(Saved entries)
== Segment start ==

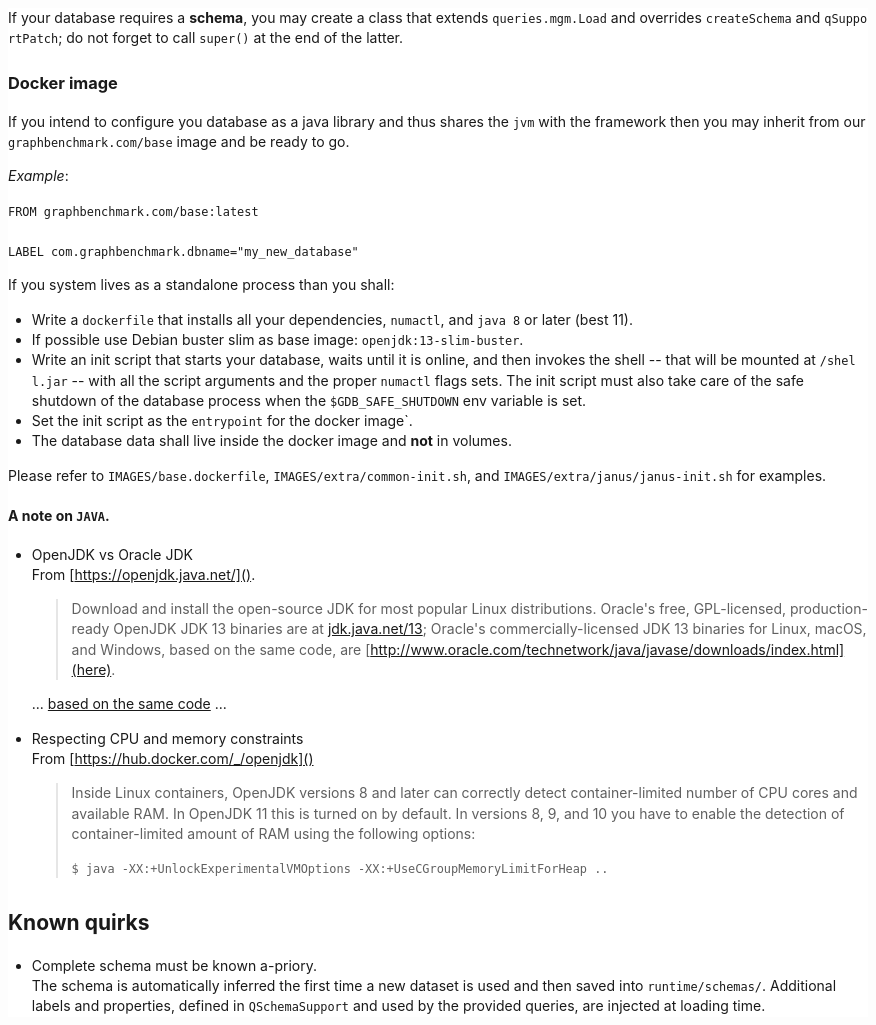 If your database requires a __schema__, you may create a class that extends `queries.mgm.Load` and overrides `createSchema` and `qSupportPatch`; do not forget to call `super()` at the end of the latter. 
 
 
### Docker image
If you intend to configure you database as a java library and thus shares the `jvm` with the framework then you may inherit from our `graphbenchmark.com/base` image and be ready to go.

_Example_:

```
FROM graphbenchmark.com/base:latest

LABEL com.graphbenchmark.dbname="my_new_database"
```

If you system lives as a standalone process than you shall:
- Write a `dockerfile` that installs all your dependencies, `numactl`, and `java 8` or later (best 11).
- If possible use Debian buster slim as base image: `openjdk:13-slim-buster`.
- Write an init script that starts your database, waits until it is online, and then invokes the shell -- that will be mounted at `/shell.jar` -- with all the script arguments and the proper `numactl` flags sets. The init script must also take care of the safe shutdown of the database process when the `$GDB_SAFE_SHUTDOWN` env variable is set.
- Set the init script as the `entrypoint` for the docker image`.
- The database data shall live inside the docker image and __not__ in volumes.

Please refer to `IMAGES/base.dockerfile`, `IMAGES/extra/common-init.sh`, and `IMAGES/extra/janus/janus-init.sh` for examples.

#### A note on `JAVA`.
* OpenJDK vs Oracle JDK   
    From [https://openjdk.java.net/]().
    > Download and install the open-source JDK for most popular Linux distributions.
    > Oracle's free, GPL-licensed, production-ready OpenJDK JDK 13 binaries are at [jdk.java.net/13]();
    > Oracle's commercially-licensed JDK 13 binaries for Linux, macOS, and Windows, based on the same code, are [http://www.oracle.com/technetwork/java/javase/downloads/index.html](here).

    ... <span style="text-decoration:underline">based on the same code</span> ...

* Respecting CPU and memory constraints  
    From [https://hub.docker.com/_/openjdk]()
    > Inside Linux containers, OpenJDK versions 8 and later can correctly detect container-limited number of CPU cores and available RAM.
    > In OpenJDK 11 this is turned on by default.
    > In versions 8, 9, and 10 you have to enable the detection of container-limited amount of RAM using the following options:
    >
    > ```$ java -XX:+UnlockExperimentalVMOptions -XX:+UseCGroupMemoryLimitForHeap ..```


## Known quirks

* Complete schema must be known a-priory.  
    The schema is automatically inferred the first time a new dataset is used and then saved into `runtime/schemas/`. 
    Additional labels and properties, defined in `QSchemaSupport` and used by the provided queries, are injected at loading time.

== Segment end ==

Directions: Apart from the pictures, return every entry above exactly as given.

Result for this exercise:
 If your database requires a __schema__, you may create a class that extends `queries.mgm.Load` and overrides `createSchema` and `qSupportPatch`; do not forget to call `super()` at the end of the latter. 
 
 
### Docker image
If you intend to configure you database as a java library and thus shares the `jvm` with the framework then you may inherit from our `graphbenchmark.com/base` image and be ready to go.

_Example_:

```
FROM graphbenchmark.com/base:latest

LABEL com.graphbenchmark.dbname="my_new_database"
```

If you system lives as a standalone process than you shall:
- Write a `dockerfile` that installs all your dependencies, `numactl`, and `java 8` or later (best 11).
- If possible use Debian buster slim as base image: `openjdk:13-slim-buster`.
- Write an init script that starts your database, waits until it is online, and then invokes the shell -- that will be mounted at `/shell.jar` -- with all the script arguments and the proper `numactl` flags sets. The init script must also take care of the safe shutdown of the database process when the `$GDB_SAFE_SHUTDOWN` env variable is set.
- Set the init script as the `entrypoint` for the docker image`.
- The database data shall live inside the docker image and __not__ in volumes.

Please refer to `IMAGES/base.dockerfile`, `IMAGES/extra/common-init.sh`, and `IMAGES/extra/janus/janus-init.sh` for examples.

#### A note on `JAVA`.
* OpenJDK vs Oracle JDK   
    From [https://openjdk.java.net/]().
    > Download and install the open-source JDK for most popular Linux distributions.
    > Oracle's free, GPL-licensed, production-ready OpenJDK JDK 13 binaries are at [jdk.java.net/13]();
    > Oracle's commercially-licensed JDK 13 binaries for Linux, macOS, and Windows, based on the same code, are [http://www.oracle.com/technetwork/java/javase/downloads/index.html](here).

    ... <span style="text-decoration:underline">based on the same code</span> ...

* Respecting CPU and memory constraints  
    From [https://hub.docker.com/_/openjdk]()
    > Inside Linux containers, OpenJDK versions 8 and later can correctly detect container-limited number of CPU cores and available RAM.
    > In OpenJDK 11 this is turned on by default.
    > In versions 8, 9, and 10 you have to enable the detection of container-limited amount of RAM using the following options:
    >
    > ```$ java -XX:+UnlockExperimentalVMOptions -XX:+UseCGroupMemoryLimitForHeap ..```


## Known quirks

* Complete schema must be known a-priory.  
    The schema is automatically inferred the first time a new dataset is used and then saved into `runtime/schemas/`. 
    Additional labels and properties, defined in `QSchemaSupport` and used by the provided queries, are injected at loading time.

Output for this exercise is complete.